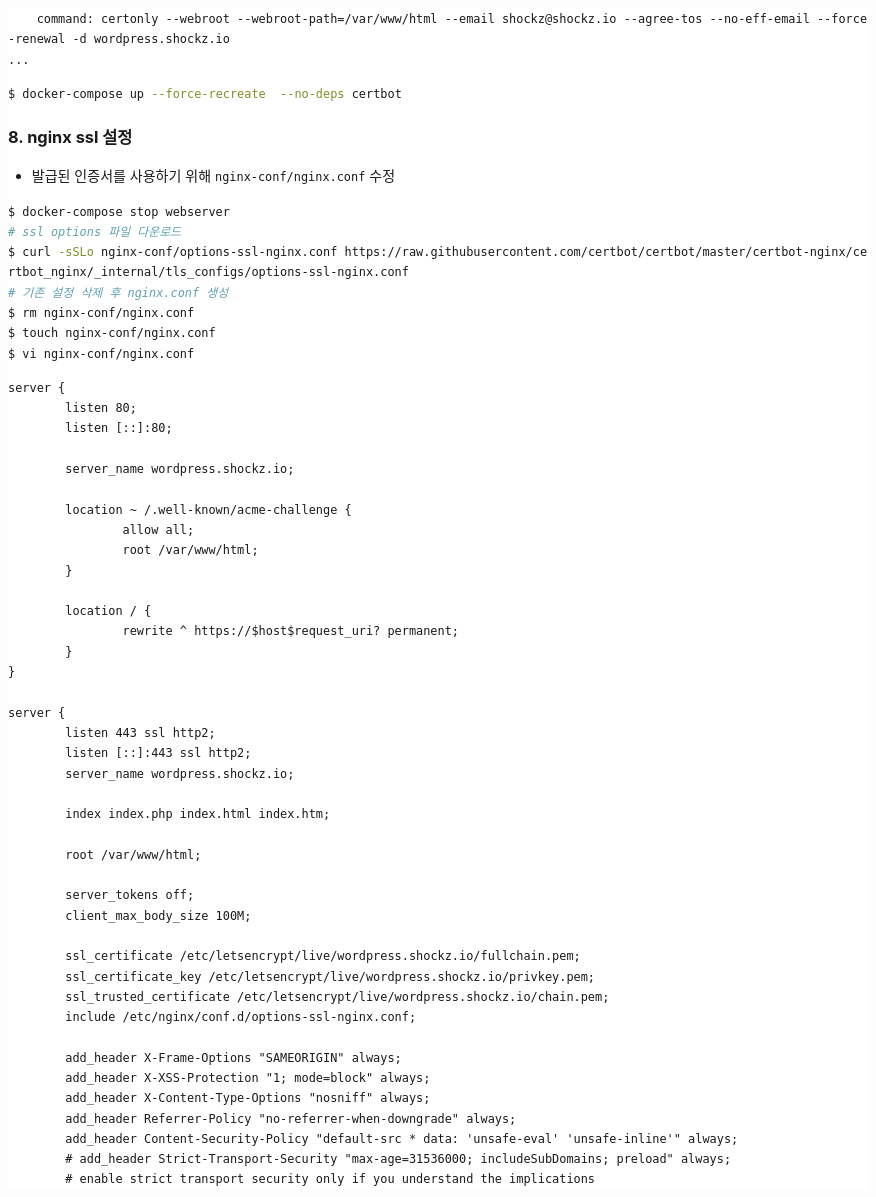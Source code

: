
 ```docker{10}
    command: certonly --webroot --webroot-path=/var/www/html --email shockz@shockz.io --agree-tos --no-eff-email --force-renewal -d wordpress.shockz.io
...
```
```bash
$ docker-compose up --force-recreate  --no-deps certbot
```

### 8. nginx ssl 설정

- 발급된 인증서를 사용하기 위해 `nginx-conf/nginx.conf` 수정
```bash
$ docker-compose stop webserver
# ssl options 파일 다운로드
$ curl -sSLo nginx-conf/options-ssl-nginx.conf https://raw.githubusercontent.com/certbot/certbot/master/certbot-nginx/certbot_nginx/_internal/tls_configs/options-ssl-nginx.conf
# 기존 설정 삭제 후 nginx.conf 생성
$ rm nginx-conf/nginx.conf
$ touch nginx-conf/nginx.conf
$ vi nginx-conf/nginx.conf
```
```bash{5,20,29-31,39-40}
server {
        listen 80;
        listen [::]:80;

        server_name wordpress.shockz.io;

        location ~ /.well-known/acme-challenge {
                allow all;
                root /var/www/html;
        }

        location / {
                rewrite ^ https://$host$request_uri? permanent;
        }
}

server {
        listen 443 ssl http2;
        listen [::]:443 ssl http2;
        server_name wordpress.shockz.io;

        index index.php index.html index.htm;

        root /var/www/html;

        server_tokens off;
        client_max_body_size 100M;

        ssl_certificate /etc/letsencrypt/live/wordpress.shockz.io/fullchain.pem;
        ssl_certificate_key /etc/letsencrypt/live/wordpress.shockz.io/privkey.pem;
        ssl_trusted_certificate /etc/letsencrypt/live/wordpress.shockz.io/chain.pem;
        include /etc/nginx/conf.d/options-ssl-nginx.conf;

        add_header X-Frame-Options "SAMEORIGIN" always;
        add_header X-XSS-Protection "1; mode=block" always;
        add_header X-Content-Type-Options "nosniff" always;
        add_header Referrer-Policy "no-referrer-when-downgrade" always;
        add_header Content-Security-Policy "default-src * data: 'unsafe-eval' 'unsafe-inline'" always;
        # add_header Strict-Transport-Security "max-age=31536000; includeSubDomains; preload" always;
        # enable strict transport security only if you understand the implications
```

##########

■ What to work on ■
Leave the images aside and retype each line of the listing above exactly.

■ Solution for this problem ■
Source code

:
 ```docker{10}
    command: certonly --webroot --webroot-path=/var/www/html --email shockz@shockz.io --agree-tos --no-eff-email --force-renewal -d wordpress.shockz.io
...
```
```bash
$ docker-compose up --force-recreate  --no-deps certbot
```

### 8. nginx ssl 설정

- 발급된 인증서를 사용하기 위해 `nginx-conf/nginx.conf` 수정
```bash
$ docker-compose stop webserver
# ssl options 파일 다운로드
$ curl -sSLo nginx-conf/options-ssl-nginx.conf https://raw.githubusercontent.com/certbot/certbot/master/certbot-nginx/certbot_nginx/_internal/tls_configs/options-ssl-nginx.conf
# 기존 설정 삭제 후 nginx.conf 생성
$ rm nginx-conf/nginx.conf
$ touch nginx-conf/nginx.conf
$ vi nginx-conf/nginx.conf
```
```bash{5,20,29-31,39-40}
server {
        listen 80;
        listen [::]:80;

        server_name wordpress.shockz.io;

        location ~ /.well-known/acme-challenge {
                allow all;
                root /var/www/html;
        }

        location / {
                rewrite ^ https://$host$request_uri? permanent;
        }
}

server {
        listen 443 ssl http2;
        listen [::]:443 ssl http2;
        server_name wordpress.shockz.io;

        index index.php index.html index.htm;

        root /var/www/html;

        server_tokens off;
        client_max_body_size 100M;

        ssl_certificate /etc/letsencrypt/live/wordpress.shockz.io/fullchain.pem;
        ssl_certificate_key /etc/letsencrypt/live/wordpress.shockz.io/privkey.pem;
        ssl_trusted_certificate /etc/letsencrypt/live/wordpress.shockz.io/chain.pem;
        include /etc/nginx/conf.d/options-ssl-nginx.conf;

        add_header X-Frame-Options "SAMEORIGIN" always;
        add_header X-XSS-Protection "1; mode=block" always;
        add_header X-Content-Type-Options "nosniff" always;
        add_header Referrer-Policy "no-referrer-when-downgrade" always;
        add_header Content-Security-Policy "default-src * data: 'unsafe-eval' 'unsafe-inline'" always;
        # add_header Strict-Transport-Security "max-age=31536000; includeSubDomains; preload" always;
        # enable strict transport security only if you understand the implications
```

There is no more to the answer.